Hint: We can assume the square root of our complex number is equal to some other complex number. Then by comparing the real part in L.H.S with a real part in R.H.S and the imaginary part in L.H.S with an imaginary part in R.H.S, we can calculate the square root. There may be multiple values.

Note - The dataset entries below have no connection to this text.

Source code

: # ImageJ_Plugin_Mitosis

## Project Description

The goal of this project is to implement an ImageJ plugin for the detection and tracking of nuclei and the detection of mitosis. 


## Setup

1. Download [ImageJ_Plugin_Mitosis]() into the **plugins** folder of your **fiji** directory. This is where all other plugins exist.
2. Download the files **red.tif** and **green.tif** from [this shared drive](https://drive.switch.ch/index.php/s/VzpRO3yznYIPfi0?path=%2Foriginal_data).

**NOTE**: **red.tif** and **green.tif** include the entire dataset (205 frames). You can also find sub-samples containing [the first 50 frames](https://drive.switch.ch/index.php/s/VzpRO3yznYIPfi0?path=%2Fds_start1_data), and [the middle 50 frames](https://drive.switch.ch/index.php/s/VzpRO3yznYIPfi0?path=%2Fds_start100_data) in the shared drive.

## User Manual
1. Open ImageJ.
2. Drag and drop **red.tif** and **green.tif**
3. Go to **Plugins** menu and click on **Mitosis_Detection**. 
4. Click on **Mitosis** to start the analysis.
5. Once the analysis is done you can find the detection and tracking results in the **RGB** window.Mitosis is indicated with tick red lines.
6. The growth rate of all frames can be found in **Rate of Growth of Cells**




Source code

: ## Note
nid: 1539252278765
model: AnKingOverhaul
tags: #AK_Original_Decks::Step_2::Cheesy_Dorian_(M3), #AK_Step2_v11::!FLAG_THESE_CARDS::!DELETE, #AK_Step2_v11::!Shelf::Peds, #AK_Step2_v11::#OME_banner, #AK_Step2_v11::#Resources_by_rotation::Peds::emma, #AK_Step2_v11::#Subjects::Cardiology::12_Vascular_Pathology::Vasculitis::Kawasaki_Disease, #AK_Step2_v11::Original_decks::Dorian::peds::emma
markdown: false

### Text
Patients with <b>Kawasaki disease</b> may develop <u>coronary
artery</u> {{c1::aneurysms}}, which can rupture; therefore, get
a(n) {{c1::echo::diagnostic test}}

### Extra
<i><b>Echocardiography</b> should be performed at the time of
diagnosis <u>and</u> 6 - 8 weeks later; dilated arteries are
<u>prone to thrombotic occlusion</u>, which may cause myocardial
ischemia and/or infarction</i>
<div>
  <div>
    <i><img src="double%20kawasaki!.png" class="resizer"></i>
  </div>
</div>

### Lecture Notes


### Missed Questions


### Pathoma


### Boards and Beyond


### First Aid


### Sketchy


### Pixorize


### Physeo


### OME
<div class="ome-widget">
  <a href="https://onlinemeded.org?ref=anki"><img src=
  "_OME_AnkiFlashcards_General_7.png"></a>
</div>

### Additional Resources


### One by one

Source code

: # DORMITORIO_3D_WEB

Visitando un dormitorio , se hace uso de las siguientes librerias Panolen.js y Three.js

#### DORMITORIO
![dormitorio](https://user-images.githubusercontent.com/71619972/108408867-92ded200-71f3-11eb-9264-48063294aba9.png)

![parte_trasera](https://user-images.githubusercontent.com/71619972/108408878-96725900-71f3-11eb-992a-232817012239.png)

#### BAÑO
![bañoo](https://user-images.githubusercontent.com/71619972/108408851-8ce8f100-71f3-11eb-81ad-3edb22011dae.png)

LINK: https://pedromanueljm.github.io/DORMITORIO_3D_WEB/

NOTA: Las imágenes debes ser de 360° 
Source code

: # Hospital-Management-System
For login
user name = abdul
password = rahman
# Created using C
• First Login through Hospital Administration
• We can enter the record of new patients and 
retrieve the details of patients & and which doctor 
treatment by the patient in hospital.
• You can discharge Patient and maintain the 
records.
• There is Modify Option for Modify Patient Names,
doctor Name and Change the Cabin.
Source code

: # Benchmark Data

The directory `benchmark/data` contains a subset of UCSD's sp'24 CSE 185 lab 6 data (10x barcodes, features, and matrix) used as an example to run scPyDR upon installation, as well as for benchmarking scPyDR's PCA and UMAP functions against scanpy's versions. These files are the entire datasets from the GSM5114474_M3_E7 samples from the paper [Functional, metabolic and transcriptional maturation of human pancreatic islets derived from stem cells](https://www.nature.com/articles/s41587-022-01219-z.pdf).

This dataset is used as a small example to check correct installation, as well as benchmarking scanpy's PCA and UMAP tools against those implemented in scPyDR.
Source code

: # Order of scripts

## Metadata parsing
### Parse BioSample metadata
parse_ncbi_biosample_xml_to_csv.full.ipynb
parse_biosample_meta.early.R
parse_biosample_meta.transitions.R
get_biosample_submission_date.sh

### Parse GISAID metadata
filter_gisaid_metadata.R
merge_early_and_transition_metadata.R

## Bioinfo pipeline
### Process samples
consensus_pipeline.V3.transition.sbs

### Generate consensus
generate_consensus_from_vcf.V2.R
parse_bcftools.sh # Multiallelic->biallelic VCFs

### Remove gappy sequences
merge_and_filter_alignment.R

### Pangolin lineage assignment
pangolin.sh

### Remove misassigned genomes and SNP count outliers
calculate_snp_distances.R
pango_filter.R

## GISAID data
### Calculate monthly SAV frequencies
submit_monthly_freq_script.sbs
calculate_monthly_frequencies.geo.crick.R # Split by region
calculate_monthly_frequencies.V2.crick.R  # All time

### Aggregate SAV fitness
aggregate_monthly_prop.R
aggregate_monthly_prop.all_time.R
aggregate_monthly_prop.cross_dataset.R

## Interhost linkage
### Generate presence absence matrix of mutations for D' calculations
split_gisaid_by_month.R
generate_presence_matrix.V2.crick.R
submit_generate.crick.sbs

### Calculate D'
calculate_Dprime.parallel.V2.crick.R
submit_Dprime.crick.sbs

Complete step-by-step answer:
We know that the square root of $7 + 24i.$ is $\sqrt {7 + 24i} $.
Now, let’s assume
$\sqrt {7 + 24i} = x + iy$
Squaring both sides,
$7 + 24i = {\left( {x + iy} \right)^2}$
Using formula, ${\left( {a + b} \right)^2} = {a^2} + {b^2} + 2ab$
$7 + 24i = {x^2} + {\left( {iy} \right)^2} + 2xyi$
We know that value of ${i^2}$ is $ - 1\,.$
On putting the value, we get
$7 + 24i = {x^2} - {y^2} + 2xyi$
Now, comparing the real part in L.H.S with a real part in R.H.S and imaginary part in L.H.S with an imaginary part in R.H.S.
On comparing imaginary part, we get
$24 = 2xy$
On dividing, we get
$12 = xy$
$y = \dfrac{{12}}{x}$
On comparing real part, we get
${x^2} - {y^2} = 7$
Putting the above value of y
${x^2} - {\left( {\dfrac{{12}}{x}} \right)^2} = 7$
On squaring, we get
${x^2} - \dfrac{{144}}{{{x^2}}} = 7$
Taking L.C.M
$\dfrac{{{x^4} - 144}}{{{x^2}}} = 7$
On cross-multiplication, we get
${x^4} - 144 = 7{x^2}$
Transposing $7{x^2}$ to L.H.S
${x^4} - 7{x^2} - 144 = 0$
We can also write $7{x^2} = 16{x^2} - 9{x^2}$
${x^4} - \left( {16{x^2} - 9{x^2}} \right) - 144 = 0$
${x^4} - 16{x^2} + 9{x^2} - 144 = 0$
Taking common ${x^2}\,\,and\,\,9$
${x^2}\left( {{x^2} - 16} \right) + 9\left( {{x^2} - 16} \right) = 0$
Now, taking ${x^2} - 16$ common
$\left( {{x^2} - 16} \right)\left( {{x^2} + 9} \right) = 0$
${x^2} + 9$ can never be zero because ${x^2}$ is a positive number and by adding a positive number with another positive number we get another positive number. Therefore, only one case exists here.
${x^2} - 16 = 0$
${x^2} = 16$
$x = \pm 4$
Also, we know that
$y = \dfrac{{12}}{x}$
Now, putting the value of x
$y = \pm \dfrac{{12}}{4}$
On division, we get
$y = \pm 3$
Therefore, $\sqrt {7 + 24i} = \pm 4 \pm 3i$
Hence, the required square root of our complex number is $ \pm 4 \pm 3i$.

Note: The method given in the question is a standard method for finding the square root of a complex number. If the given complex number is $a + ib$ and the required complex number is $x + iy$ then we can conclude that $a = {x^2} - {y^2}$ and $b = 2xy$.